The thought being edited is tracked by state.cursor, which is a Path. There are infinitely many paths to a thought, since the context view allows jumping across the hierarchy and circular paths are allowed. Generally paths are converted into contexts to do anything useful.

Given the string value of a thought, you can retrieve a Thought object from the underlying thoughtIndex using getThought. This object contains a list of its contexts.

Given a context (e.g. ['A', 'B']), you can retrieve its thoughts from the underlying contextIndex using getThoughts.

See Glossary and Utility for more details.

Data Storage/Persistence

Thoughts are stored in the underlying objects thoughtIndex and contextIndex, which map hashed values to contexts and hashed contexts to values, respectively. These structures are stored in the following locations:

  • state (Redux)
  • local (indexedDB via localForage)
  • remote (Firebase) [optional; if user is logged in]

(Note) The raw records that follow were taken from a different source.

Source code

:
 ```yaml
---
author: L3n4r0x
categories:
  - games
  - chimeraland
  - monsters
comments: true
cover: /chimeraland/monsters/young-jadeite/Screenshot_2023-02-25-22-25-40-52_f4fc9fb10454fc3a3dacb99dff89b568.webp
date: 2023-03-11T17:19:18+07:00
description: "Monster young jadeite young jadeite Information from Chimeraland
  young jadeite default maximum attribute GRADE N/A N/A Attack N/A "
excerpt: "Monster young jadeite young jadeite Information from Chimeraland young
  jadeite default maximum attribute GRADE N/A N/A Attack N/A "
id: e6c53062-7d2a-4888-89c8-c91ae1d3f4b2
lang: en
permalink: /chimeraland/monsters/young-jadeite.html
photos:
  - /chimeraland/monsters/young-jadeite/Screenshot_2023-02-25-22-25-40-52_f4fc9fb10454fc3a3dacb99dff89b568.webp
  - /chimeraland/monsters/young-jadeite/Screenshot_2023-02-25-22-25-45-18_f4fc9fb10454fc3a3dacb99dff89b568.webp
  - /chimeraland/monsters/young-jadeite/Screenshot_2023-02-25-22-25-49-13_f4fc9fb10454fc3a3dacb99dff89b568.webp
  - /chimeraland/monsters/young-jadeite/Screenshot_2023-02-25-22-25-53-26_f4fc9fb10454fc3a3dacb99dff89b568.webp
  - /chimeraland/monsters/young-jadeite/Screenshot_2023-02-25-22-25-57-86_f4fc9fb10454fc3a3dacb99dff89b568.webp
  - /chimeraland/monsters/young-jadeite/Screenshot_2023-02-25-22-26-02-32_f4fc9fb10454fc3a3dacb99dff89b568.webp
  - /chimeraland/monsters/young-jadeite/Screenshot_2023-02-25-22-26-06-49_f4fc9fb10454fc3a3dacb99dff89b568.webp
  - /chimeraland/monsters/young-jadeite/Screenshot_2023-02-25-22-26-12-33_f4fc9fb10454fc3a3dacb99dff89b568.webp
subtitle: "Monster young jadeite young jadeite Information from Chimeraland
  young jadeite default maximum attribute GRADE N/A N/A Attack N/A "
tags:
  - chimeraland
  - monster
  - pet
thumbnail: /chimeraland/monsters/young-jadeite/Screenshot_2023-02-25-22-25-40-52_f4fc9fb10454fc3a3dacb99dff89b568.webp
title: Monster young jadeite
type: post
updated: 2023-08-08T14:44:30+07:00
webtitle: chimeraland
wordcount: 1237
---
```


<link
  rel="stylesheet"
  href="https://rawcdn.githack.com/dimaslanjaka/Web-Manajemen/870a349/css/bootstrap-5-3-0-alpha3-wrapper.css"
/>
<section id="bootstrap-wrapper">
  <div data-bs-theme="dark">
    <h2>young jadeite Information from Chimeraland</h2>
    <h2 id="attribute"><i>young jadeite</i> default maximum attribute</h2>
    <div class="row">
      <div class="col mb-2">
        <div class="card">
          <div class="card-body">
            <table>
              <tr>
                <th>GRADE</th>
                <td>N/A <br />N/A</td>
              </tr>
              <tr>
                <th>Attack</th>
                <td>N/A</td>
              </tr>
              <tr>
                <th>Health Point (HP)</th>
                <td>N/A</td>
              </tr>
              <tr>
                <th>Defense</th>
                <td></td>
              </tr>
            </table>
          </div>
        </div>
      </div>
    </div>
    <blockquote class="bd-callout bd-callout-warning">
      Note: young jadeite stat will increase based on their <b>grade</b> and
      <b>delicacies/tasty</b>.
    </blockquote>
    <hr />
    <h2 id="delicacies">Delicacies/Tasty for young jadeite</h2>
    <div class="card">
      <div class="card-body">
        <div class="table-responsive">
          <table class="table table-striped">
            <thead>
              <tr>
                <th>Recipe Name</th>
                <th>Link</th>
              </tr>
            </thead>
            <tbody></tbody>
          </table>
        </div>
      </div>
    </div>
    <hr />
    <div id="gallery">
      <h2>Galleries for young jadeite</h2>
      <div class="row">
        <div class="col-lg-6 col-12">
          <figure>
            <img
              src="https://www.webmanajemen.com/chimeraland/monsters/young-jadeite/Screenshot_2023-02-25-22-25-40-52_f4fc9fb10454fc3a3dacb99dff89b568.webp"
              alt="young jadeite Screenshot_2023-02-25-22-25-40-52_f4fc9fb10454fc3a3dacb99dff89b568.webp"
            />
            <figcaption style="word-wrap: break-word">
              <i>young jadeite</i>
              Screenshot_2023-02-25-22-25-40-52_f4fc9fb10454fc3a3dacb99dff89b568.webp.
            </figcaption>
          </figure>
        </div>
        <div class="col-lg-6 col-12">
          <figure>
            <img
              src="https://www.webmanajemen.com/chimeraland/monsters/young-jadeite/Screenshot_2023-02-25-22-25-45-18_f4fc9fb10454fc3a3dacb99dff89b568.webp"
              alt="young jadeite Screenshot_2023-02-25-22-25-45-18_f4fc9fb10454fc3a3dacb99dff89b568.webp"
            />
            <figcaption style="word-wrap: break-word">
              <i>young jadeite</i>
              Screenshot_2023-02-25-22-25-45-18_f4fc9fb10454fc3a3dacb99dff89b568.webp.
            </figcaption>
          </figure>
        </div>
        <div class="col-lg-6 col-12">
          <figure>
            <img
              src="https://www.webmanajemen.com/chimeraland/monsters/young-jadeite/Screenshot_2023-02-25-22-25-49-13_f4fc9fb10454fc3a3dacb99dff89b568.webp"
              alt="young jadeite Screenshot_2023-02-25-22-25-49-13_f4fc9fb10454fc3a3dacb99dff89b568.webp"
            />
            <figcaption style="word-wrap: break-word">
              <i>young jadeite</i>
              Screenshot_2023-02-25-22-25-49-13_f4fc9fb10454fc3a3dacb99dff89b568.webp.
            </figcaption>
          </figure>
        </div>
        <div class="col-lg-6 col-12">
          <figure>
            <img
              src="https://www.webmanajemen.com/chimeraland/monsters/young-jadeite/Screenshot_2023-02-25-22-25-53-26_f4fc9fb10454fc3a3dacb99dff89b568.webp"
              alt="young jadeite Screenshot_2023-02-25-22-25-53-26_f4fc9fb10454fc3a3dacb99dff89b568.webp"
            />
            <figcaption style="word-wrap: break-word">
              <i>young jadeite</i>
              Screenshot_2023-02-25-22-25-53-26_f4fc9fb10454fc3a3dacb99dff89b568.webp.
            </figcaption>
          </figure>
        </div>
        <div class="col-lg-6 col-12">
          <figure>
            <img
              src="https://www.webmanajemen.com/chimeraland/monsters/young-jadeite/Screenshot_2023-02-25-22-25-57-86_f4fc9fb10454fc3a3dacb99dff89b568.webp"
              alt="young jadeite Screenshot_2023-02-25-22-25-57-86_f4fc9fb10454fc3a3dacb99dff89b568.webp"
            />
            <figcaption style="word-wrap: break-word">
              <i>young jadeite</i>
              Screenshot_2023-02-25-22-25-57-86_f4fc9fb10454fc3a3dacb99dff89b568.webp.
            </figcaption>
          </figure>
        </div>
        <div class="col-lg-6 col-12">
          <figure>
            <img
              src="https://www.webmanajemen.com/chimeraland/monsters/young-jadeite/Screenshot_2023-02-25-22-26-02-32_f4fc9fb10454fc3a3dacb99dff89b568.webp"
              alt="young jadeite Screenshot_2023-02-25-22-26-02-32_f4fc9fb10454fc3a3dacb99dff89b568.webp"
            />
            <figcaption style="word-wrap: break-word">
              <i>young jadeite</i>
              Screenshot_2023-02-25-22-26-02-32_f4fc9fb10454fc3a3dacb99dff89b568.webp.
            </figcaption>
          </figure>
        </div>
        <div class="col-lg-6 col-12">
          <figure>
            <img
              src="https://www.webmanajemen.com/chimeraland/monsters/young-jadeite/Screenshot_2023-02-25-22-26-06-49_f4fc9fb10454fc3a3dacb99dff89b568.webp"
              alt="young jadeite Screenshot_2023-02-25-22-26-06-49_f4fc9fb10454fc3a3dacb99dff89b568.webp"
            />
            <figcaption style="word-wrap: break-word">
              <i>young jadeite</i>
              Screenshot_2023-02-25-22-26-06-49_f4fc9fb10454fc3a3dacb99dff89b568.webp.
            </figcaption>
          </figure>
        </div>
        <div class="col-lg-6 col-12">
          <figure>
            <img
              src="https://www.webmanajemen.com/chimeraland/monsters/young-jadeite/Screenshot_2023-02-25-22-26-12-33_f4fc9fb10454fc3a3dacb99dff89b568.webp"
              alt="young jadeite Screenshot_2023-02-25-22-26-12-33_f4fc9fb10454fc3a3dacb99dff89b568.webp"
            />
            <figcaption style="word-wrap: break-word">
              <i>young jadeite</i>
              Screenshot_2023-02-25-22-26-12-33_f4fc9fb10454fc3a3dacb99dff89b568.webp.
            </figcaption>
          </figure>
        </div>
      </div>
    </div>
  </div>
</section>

The syncing logic is a bit ad hoc and in need of refactoring. Syncing is complex due to offline mode.

See: sync.js

Schema Versions

The version of the data schema is stored in schemaVersion, allowing for systematic migrations. See SCHEMA_* constants for specific version information.

Mobile Testing

Localhost can be tunneled to a public url for mobile testing purposes using ngrok.

To allow logins, the ngrok domain must be added to Firebase Authorized Domains.